Sanne Houby-Nielsen (born 5 May 1960) is a Danish-Swedish archaeologist and museum director. After spending five years as director of the Swedish National Museums of World Culture (Statens museer för världskultur) in Gothenburg, since February 2015 she has headed Sweden's Nordic Museum in Stockholm.

==Early life and education==
Born in Copenhagen, Houby-Nielsen was brought up partly in the capital and partly on the island of Falster. Interested in history while still young, she studied classical archaeology at the University of Copenhagen as well as in Freiburg and Cambridge. In 1992, she earned a doctorate in classical archaeology from the University of Copenhagen. During the course of her studies, Houby-Nielsen spent extended periods in the Mediterranean countries, especially Greece, Cyprus and Tunisia.
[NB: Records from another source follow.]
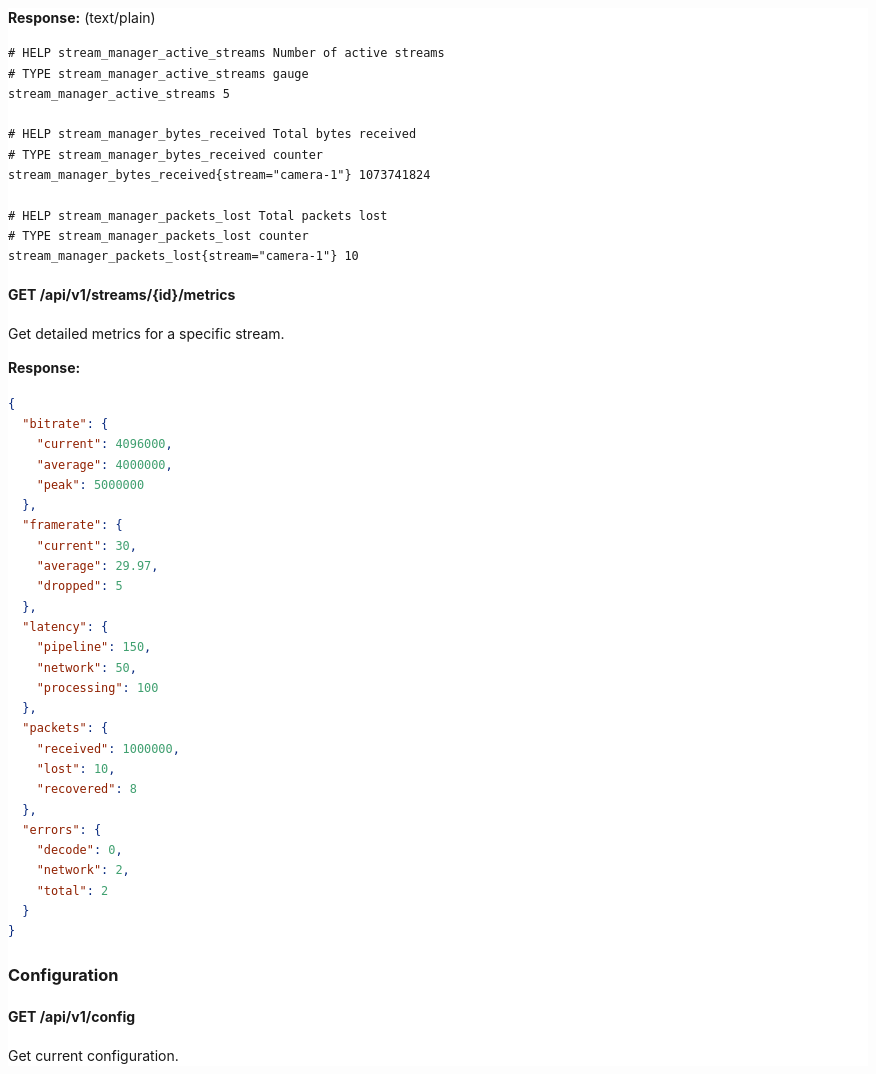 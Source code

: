 **Response:** (text/plain)
```
# HELP stream_manager_active_streams Number of active streams
# TYPE stream_manager_active_streams gauge
stream_manager_active_streams 5

# HELP stream_manager_bytes_received Total bytes received
# TYPE stream_manager_bytes_received counter
stream_manager_bytes_received{stream="camera-1"} 1073741824

# HELP stream_manager_packets_lost Total packets lost
# TYPE stream_manager_packets_lost counter
stream_manager_packets_lost{stream="camera-1"} 10
```

#### GET /api/v1/streams/{id}/metrics
Get detailed metrics for a specific stream.

**Response:**
```json
{
  "bitrate": {
    "current": 4096000,
    "average": 4000000,
    "peak": 5000000
  },
  "framerate": {
    "current": 30,
    "average": 29.97,
    "dropped": 5
  },
  "latency": {
    "pipeline": 150,
    "network": 50,
    "processing": 100
  },
  "packets": {
    "received": 1000000,
    "lost": 10,
    "recovered": 8
  },
  "errors": {
    "decode": 0,
    "network": 2,
    "total": 2
  }
}
```

### Configuration

#### GET /api/v1/config
Get current configuration.
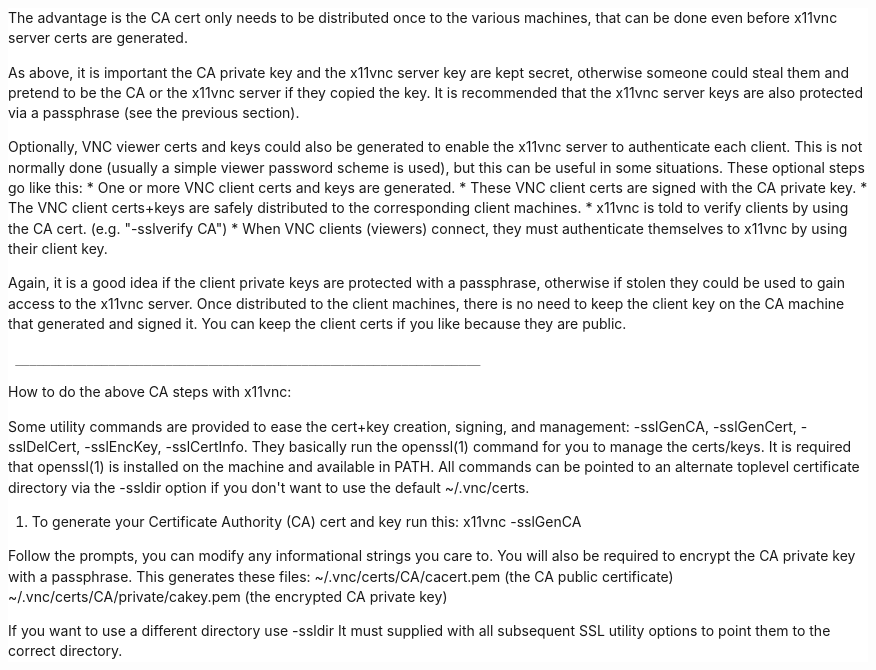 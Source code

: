    The advantage is the CA cert only needs to be distributed once to the
   various machines, that can be done even before x11vnc server certs are
   generated.

   As above, it is important the CA private key and the x11vnc server key
   are kept secret, otherwise someone could steal them and pretend to be
   the CA or the x11vnc server if they copied the key. It is recommended
   that the x11vnc server keys are also protected via a passphrase (see
   the previous section).

   Optionally, VNC viewer certs and keys could also be generated to
   enable the x11vnc server to authenticate each client. This is not
   normally done (usually a simple viewer password scheme is used), but
   this can be useful in some situations. These optional steps go like
   this:
     * One or more VNC client certs and keys are generated.
     * These VNC client certs are signed with the CA private key.
     * The VNC client certs+keys are safely distributed to the
       corresponding client machines.
     * x11vnc is told to verify clients by using the CA cert. (e.g.
       "-sslverify CA")
     * When VNC clients (viewers) connect, they must authenticate
       themselves to x11vnc by using their client key.

   Again, it is a good idea if the client private keys are protected with
   a passphrase, otherwise if stolen they could be used to gain access to
   the x11vnc server. Once distributed to the client machines, there is
   no need to keep the client key on the CA machine that generated and
   signed it. You can keep the client certs if you like because they are
   public.

     _________________________________________________________________

   How to do the above CA steps with x11vnc:

   Some utility commands are provided to ease the cert+key creation,
   signing, and management: -sslGenCA, -sslGenCert, -sslDelCert,
   -sslEncKey, -sslCertInfo. They basically run the openssl(1) command
   for you to manage the certs/keys. It is required that openssl(1) is
   installed on the machine and available in PATH. All commands can be
   pointed to an alternate toplevel certificate directory via the -ssldir
   option if you don't want to use the default ~/.vnc/certs.

   1) To generate your Certificate Authority (CA) cert and key run this:
  x11vnc -sslGenCA

   Follow the prompts, you can modify any informational strings you care
   to. You will also be required to encrypt the CA private key with a
   passphrase. This generates these files:
  ~/.vnc/certs/CA/cacert.pem             (the CA public certificate)
  ~/.vnc/certs/CA/private/cakey.pem      (the encrypted CA private key)

   If you want to use a different directory use -ssldir It must supplied
   with all subsequent SSL utility options to point them to the correct
   directory.
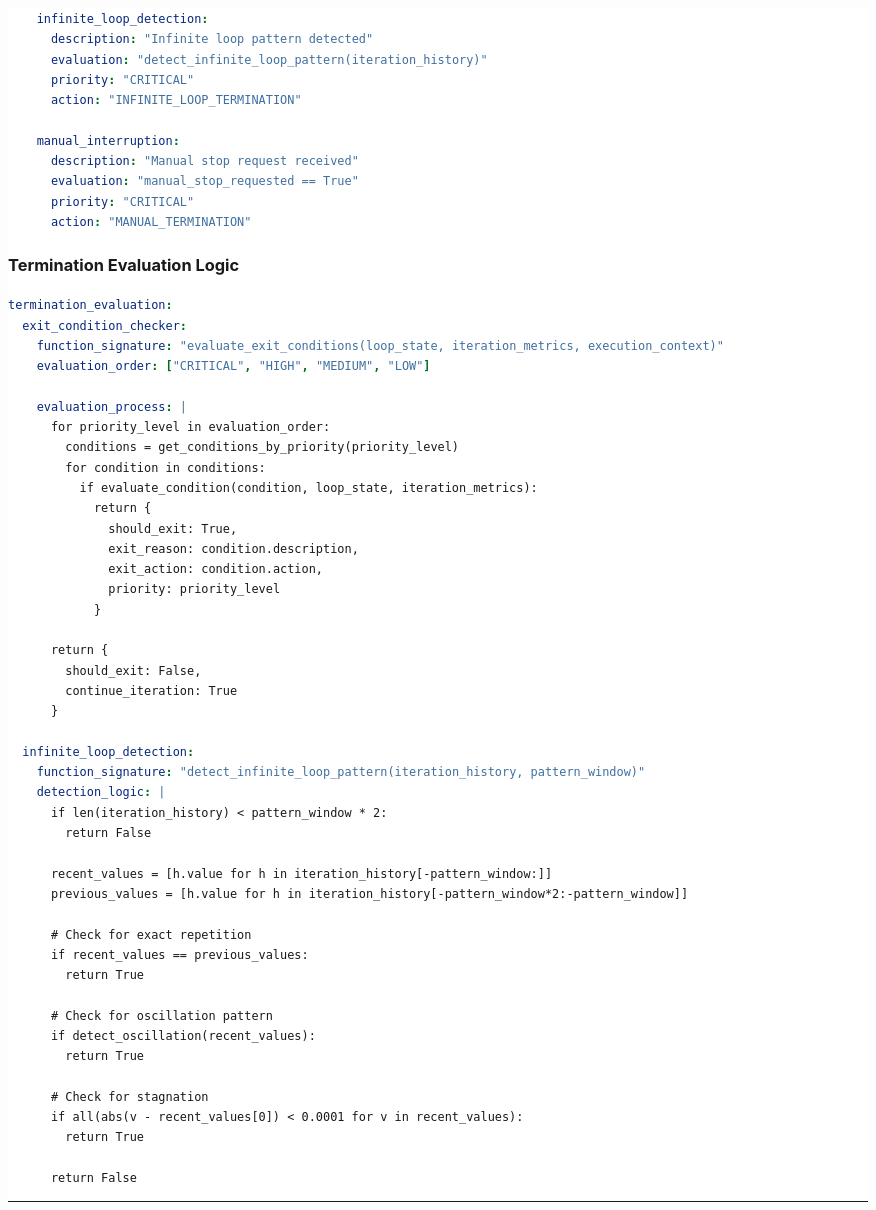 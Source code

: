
 ```yaml
    infinite_loop_detection:
      description: "Infinite loop pattern detected"
      evaluation: "detect_infinite_loop_pattern(iteration_history)"
      priority: "CRITICAL"
      action: "INFINITE_LOOP_TERMINATION"
      
    manual_interruption:
      description: "Manual stop request received"
      evaluation: "manual_stop_requested == True"
      priority: "CRITICAL"
      action: "MANUAL_TERMINATION"
```

### **Termination Evaluation Logic**
```yaml
termination_evaluation:
  exit_condition_checker:
    function_signature: "evaluate_exit_conditions(loop_state, iteration_metrics, execution_context)"
    evaluation_order: ["CRITICAL", "HIGH", "MEDIUM", "LOW"]
    
    evaluation_process: |
      for priority_level in evaluation_order:
        conditions = get_conditions_by_priority(priority_level)
        for condition in conditions:
          if evaluate_condition(condition, loop_state, iteration_metrics):
            return {
              should_exit: True,
              exit_reason: condition.description,
              exit_action: condition.action,
              priority: priority_level
            }
      
      return {
        should_exit: False,
        continue_iteration: True
      }
      
  infinite_loop_detection:
    function_signature: "detect_infinite_loop_pattern(iteration_history, pattern_window)"
    detection_logic: |
      if len(iteration_history) < pattern_window * 2:
        return False
      
      recent_values = [h.value for h in iteration_history[-pattern_window:]]
      previous_values = [h.value for h in iteration_history[-pattern_window*2:-pattern_window]]
      
      # Check for exact repetition
      if recent_values == previous_values:
        return True
      
      # Check for oscillation pattern
      if detect_oscillation(recent_values):
        return True
      
      # Check for stagnation
      if all(abs(v - recent_values[0]) < 0.0001 for v in recent_values):
        return True
      
      return False
```

--- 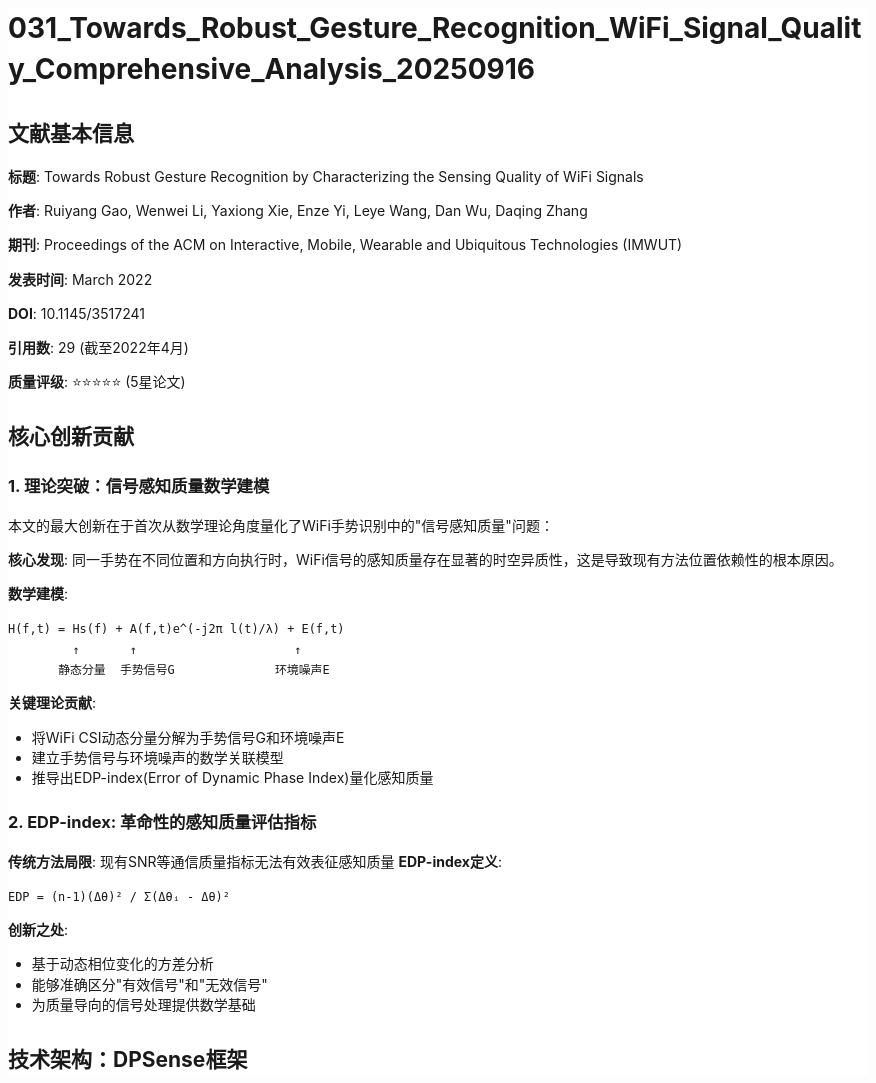 # 031_Towards_Robust_Gesture_Recognition_WiFi_Signal_Quality_Comprehensive_Analysis_20250916

## 文献基本信息

**标题**: Towards Robust Gesture Recognition by Characterizing the Sensing Quality of WiFi Signals

**作者**: Ruiyang Gao, Wenwei Li, Yaxiong Xie, Enze Yi, Leye Wang, Dan Wu, Daqing Zhang

**期刊**: Proceedings of the ACM on Interactive, Mobile, Wearable and Ubiquitous Technologies (IMWUT)

**发表时间**: March 2022

**DOI**: 10.1145/3517241

**引用数**: 29 (截至2022年4月)

**质量评级**: ⭐⭐⭐⭐⭐ (5星论文)

## 核心创新贡献

### 1. 理论突破：信号感知质量数学建模

本文的最大创新在于首次从数学理论角度量化了WiFi手势识别中的"信号感知质量"问题：

**核心发现**: 同一手势在不同位置和方向执行时，WiFi信号的感知质量存在显著的时空异质性，这是导致现有方法位置依赖性的根本原因。

**数学建模**:
```
H(f,t) = Hs(f) + A(f,t)e^(-j2π l(t)/λ) + E(f,t)
         ↑       ↑                      ↑
       静态分量  手势信号G              环境噪声E
```

**关键理论贡献**:
- 将WiFi CSI动态分量分解为手势信号G和环境噪声E
- 建立手势信号与环境噪声的数学关联模型
- 推导出EDP-index(Error of Dynamic Phase Index)量化感知质量

### 2. EDP-index: 革命性的感知质量评估指标

**传统方法局限**: 现有SNR等通信质量指标无法有效表征感知质量
**EDP-index定义**:
```
EDP = (n-1)(Δθ)² / Σ(Δθᵢ - Δθ)²
```

**创新之处**:
- 基于动态相位变化的方差分析
- 能够准确区分"有效信号"和"无效信号"
- 为质量导向的信号处理提供数学基础

## 技术架构：DPSense框架
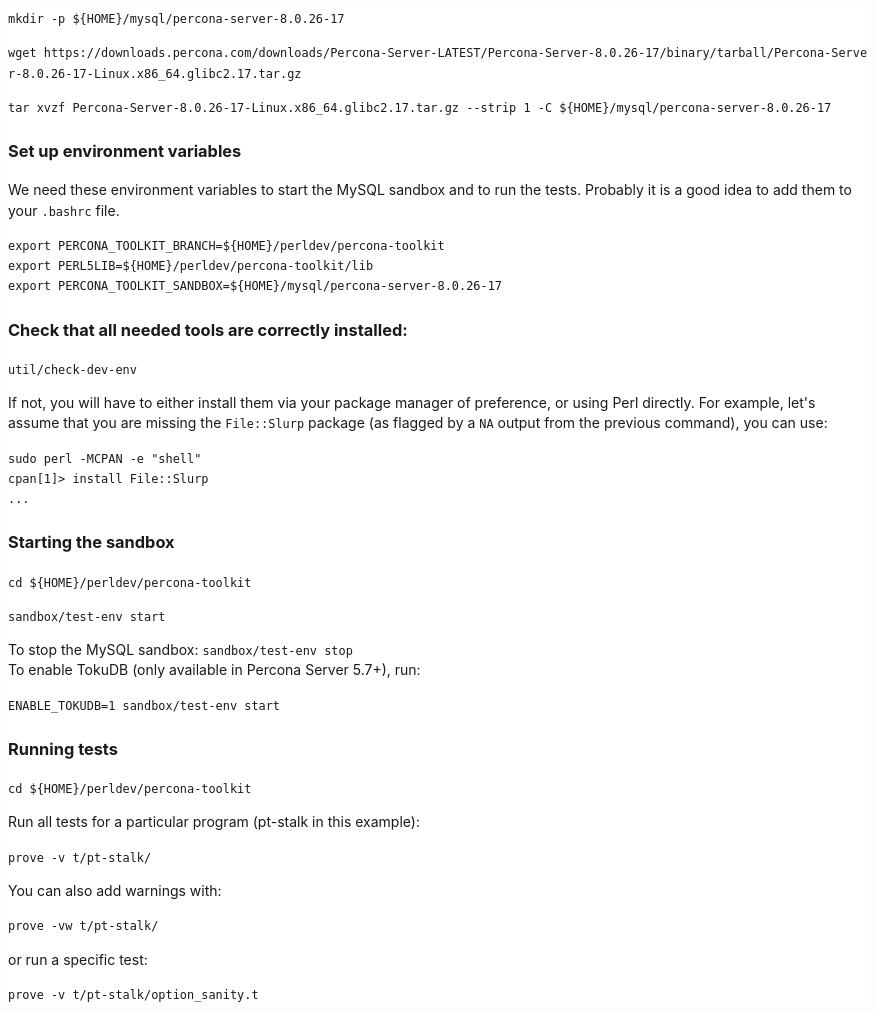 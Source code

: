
 ```
mkdir -p ${HOME}/mysql/percona-server-8.0.26-17
```
```
wget https://downloads.percona.com/downloads/Percona-Server-LATEST/Percona-Server-8.0.26-17/binary/tarball/Percona-Server-8.0.26-17-Linux.x86_64.glibc2.17.tar.gz
```
```
tar xvzf Percona-Server-8.0.26-17-Linux.x86_64.glibc2.17.tar.gz --strip 1 -C ${HOME}/mysql/percona-server-8.0.26-17
```
### Set up environment variables
We need these environment variables to start the MySQL sandbox and to run the tests. Probably it is a good idea to add them to your `.bashrc` file.
```
export PERCONA_TOOLKIT_BRANCH=${HOME}/perldev/percona-toolkit
export PERL5LIB=${HOME}/perldev/percona-toolkit/lib
export PERCONA_TOOLKIT_SANDBOX=${HOME}/mysql/percona-server-8.0.26-17
```

### Check that all needed tools are correctly installed:
```
util/check-dev-env
```
If not, you will have to either install them via your package manager of preference, or using Perl directly. For example, let's assume that you are missing the `File::Slurp` package (as flagged by a `NA` output from the previous command), you can use:
```
sudo perl -MCPAN -e "shell"
cpan[1]> install File::Slurp
...
```

### Starting the sandbox
```
cd ${HOME}/perldev/percona-toolkit
```
```
sandbox/test-env start
```
To stop the MySQL sandbox: `sandbox/test-env stop`  
To enable TokuDB (only available in Percona Server 5.7+), run:  

```
ENABLE_TOKUDB=1 sandbox/test-env start
```

### Running tests
```
cd ${HOME}/perldev/percona-toolkit
```
Run all tests for a particular program (pt-stalk in this example):
```
prove -v t/pt-stalk/
```
You can also add warnings with:
```
prove -vw t/pt-stalk/
```
or run a specific test:
```
prove -v t/pt-stalk/option_sanity.t
```
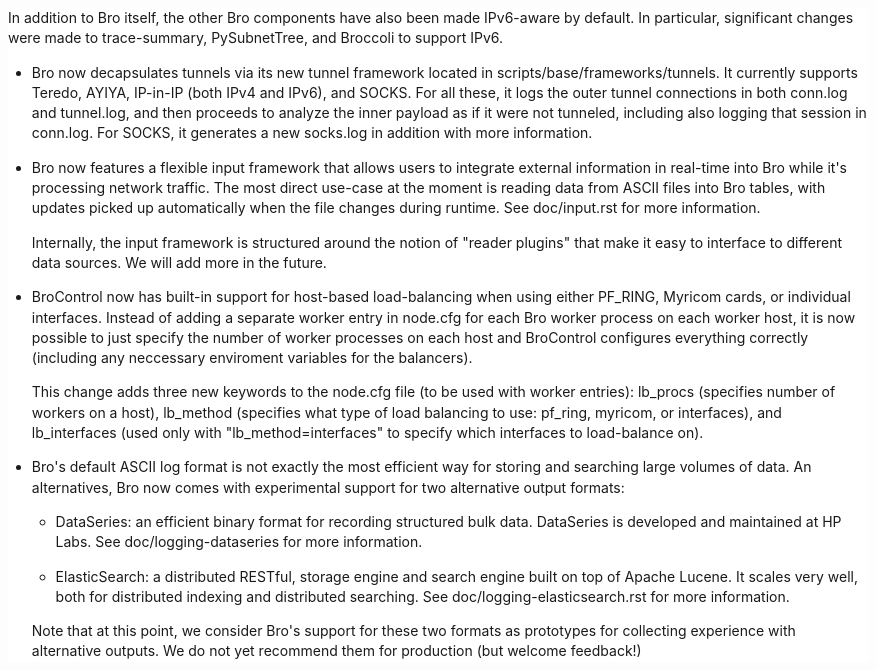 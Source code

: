   In addition to Bro itself, the other Bro components have also been
  made IPv6-aware by default. In particular, significant changes were
  made to trace-summary, PySubnetTree, and Broccoli to support IPv6.

- Bro now decapsulates tunnels via its new tunnel framework located in
  scripts/base/frameworks/tunnels. It currently supports Teredo,
  AYIYA, IP-in-IP (both IPv4 and IPv6), and SOCKS. For all these, it
  logs the outer tunnel connections in both conn.log and tunnel.log,
  and then proceeds to analyze the inner payload as if it were not
  tunneled, including also logging that session in conn.log. For
  SOCKS, it generates a new socks.log in addition with more
  information.

- Bro now features a flexible input framework that allows users to
  integrate external information in real-time into Bro while it's
  processing network traffic. The most direct use-case at the moment
  is reading data from ASCII files into Bro tables, with updates
  picked up automatically when the file changes during runtime. See
  doc/input.rst for more information.

  Internally, the input framework is structured around the notion of
  "reader plugins" that make it easy to interface to different data
  sources. We will add more in the future.

- BroControl now has built-in support for host-based load-balancing
  when using either PF_RING, Myricom cards, or individual interfaces.
  Instead of adding a separate worker entry in node.cfg for each Bro
  worker process on each worker host, it is now possible to just
  specify the number of worker processes on each host and BroControl
  configures everything correctly (including any neccessary enviroment
  variables for the balancers).

  This change adds three new keywords to the node.cfg file (to be used
  with worker entries): lb_procs (specifies number of workers on a
  host), lb_method (specifies what type of load balancing to use:
  pf_ring, myricom, or interfaces), and lb_interfaces (used only with
  "lb_method=interfaces" to specify which interfaces to load-balance
  on).

- Bro's default ASCII log format is not exactly the most efficient way
  for storing and searching large volumes of data. An alternatives,
  Bro now comes with experimental support for two alternative output
  formats:

    * DataSeries: an efficient binary format for recording structured
      bulk data. DataSeries is developed and maintained at HP Labs.
      See doc/logging-dataseries for more information.

    * ElasticSearch: a distributed RESTful, storage engine and search
      engine built on top of Apache Lucene. It scales very well, both
      for distributed indexing and distributed searching. See
      doc/logging-elasticsearch.rst for more information.

  Note that at this point, we consider Bro's support for these two
  formats as prototypes for collecting experience with alternative
  outputs. We do not yet recommend them for production (but welcome
  feedback!)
In the late 1980s, she met her husband-to-be, the Swedish archaeologist Anders Andrén (born 1952). Around that time, she acquired Swedish nationality.

==Career==
In 1997, Houby-Nielsen was appointed head of the Royal Cast Collection at the National Gallery of Denmark in Copenhagen. A couple of years later, she moved to Lund, Sweden, where she was a research assistant until 2000, when she became head of the Mediterranean Museum in Stockholm, as well as from 2005 head of the Museum of Far Eastern Antiquities. In 2010, she was appointed director general for all the national Swedish Museums of World Culture with headquarters at the Museum of World Culture in Gothenburg. Since February 2015 she has headed Sweden's Nordic Museum in Stockholm.